The in-school interest subsidy for graduate and professional students would be eliminated in order for Congress to save $18.1 billion during fiscal years 2012-21, according to Rastauskas.
This elimination was included in Obama's fiscal 2012 budget request to Congress, according to the U.S. Office of Management and Budget.
"Your loan is subsidized, meaning you don't have to pay the interest while being a student. Unfortunately, the measure eliminates this, despite the fact that the university came out vocally against this," Rastauskas said.
Jeremy Norris, a future OSU graduate student in social work this fall, said these cuts are not the answer and will increase debt even more.
"If you want this country to be prosperous again and come out of this depression, the last thing that you should be attacking is the education system, especially with this generation that is going out in the job market," Norris said.

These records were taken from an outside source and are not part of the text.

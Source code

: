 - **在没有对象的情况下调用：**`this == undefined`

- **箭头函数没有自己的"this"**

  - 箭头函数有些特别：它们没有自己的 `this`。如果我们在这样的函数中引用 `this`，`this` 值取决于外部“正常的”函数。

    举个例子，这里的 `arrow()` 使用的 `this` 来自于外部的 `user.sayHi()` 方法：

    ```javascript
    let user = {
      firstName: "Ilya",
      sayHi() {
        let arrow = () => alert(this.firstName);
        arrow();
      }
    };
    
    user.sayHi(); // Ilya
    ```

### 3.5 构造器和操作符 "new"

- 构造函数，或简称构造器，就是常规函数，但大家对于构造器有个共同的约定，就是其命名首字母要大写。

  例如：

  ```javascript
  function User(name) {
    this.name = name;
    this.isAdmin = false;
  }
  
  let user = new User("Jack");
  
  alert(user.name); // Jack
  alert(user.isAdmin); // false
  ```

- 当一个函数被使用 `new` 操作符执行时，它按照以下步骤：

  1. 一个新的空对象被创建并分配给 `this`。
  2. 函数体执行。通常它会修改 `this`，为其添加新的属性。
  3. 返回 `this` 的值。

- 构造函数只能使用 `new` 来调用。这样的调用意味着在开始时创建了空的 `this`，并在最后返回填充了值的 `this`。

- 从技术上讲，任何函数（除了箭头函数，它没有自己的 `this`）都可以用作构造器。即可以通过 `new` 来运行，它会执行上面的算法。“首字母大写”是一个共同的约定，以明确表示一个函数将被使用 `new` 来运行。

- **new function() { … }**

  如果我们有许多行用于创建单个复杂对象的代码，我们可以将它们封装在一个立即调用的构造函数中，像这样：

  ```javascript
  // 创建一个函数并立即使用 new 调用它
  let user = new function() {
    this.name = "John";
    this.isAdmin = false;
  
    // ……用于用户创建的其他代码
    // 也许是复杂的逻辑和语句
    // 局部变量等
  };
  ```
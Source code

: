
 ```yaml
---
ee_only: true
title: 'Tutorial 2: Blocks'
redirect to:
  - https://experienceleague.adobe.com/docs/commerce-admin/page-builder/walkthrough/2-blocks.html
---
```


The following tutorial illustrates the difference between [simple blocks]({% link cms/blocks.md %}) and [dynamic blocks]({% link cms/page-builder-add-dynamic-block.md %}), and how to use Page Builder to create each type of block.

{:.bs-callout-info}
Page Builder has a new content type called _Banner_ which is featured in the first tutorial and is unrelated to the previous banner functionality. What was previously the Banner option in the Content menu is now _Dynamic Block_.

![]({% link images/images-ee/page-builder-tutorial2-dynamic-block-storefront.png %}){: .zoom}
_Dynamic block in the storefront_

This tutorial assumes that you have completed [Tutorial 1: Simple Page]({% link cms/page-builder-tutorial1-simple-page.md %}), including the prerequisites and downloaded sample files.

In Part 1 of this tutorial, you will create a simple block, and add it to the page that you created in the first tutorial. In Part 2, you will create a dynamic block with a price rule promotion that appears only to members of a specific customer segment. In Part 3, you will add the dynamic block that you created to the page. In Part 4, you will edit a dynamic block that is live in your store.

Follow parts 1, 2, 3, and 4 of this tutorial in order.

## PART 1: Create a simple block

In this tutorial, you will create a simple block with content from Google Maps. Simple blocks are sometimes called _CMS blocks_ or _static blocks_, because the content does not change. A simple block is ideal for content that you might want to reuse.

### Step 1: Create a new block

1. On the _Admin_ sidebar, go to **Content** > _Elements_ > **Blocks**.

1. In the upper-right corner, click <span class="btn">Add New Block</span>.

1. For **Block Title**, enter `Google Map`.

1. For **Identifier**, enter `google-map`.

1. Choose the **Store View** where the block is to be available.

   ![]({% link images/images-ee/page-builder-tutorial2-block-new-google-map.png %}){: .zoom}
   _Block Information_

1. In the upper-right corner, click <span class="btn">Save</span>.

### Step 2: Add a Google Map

The Student Aid Alliance released a statement on the debt ceiling deal saying, "Such support is vital to ensuring that talented and deserving students will have the means to earn their degrees."
However they also said, "These cuts amount to $30 billion that has been taken out of the pockets of cash-strapped college students even before the FY 2012 appropriations process is finalized."
In light of this debt crisis, Stivers is offering a Jobs Fair Aug. 15 from 11 a.m. to 3 p.m.
"We're going to have more than 60 companies that represent 4,400 open jobs right now that will be available for folks looking for a job," Stivers said.
The event will be open to the public and anyone on the job search. It will be hosted at the OSU 4-H Center located at 2210 Fred Taylor Drive in Columbus.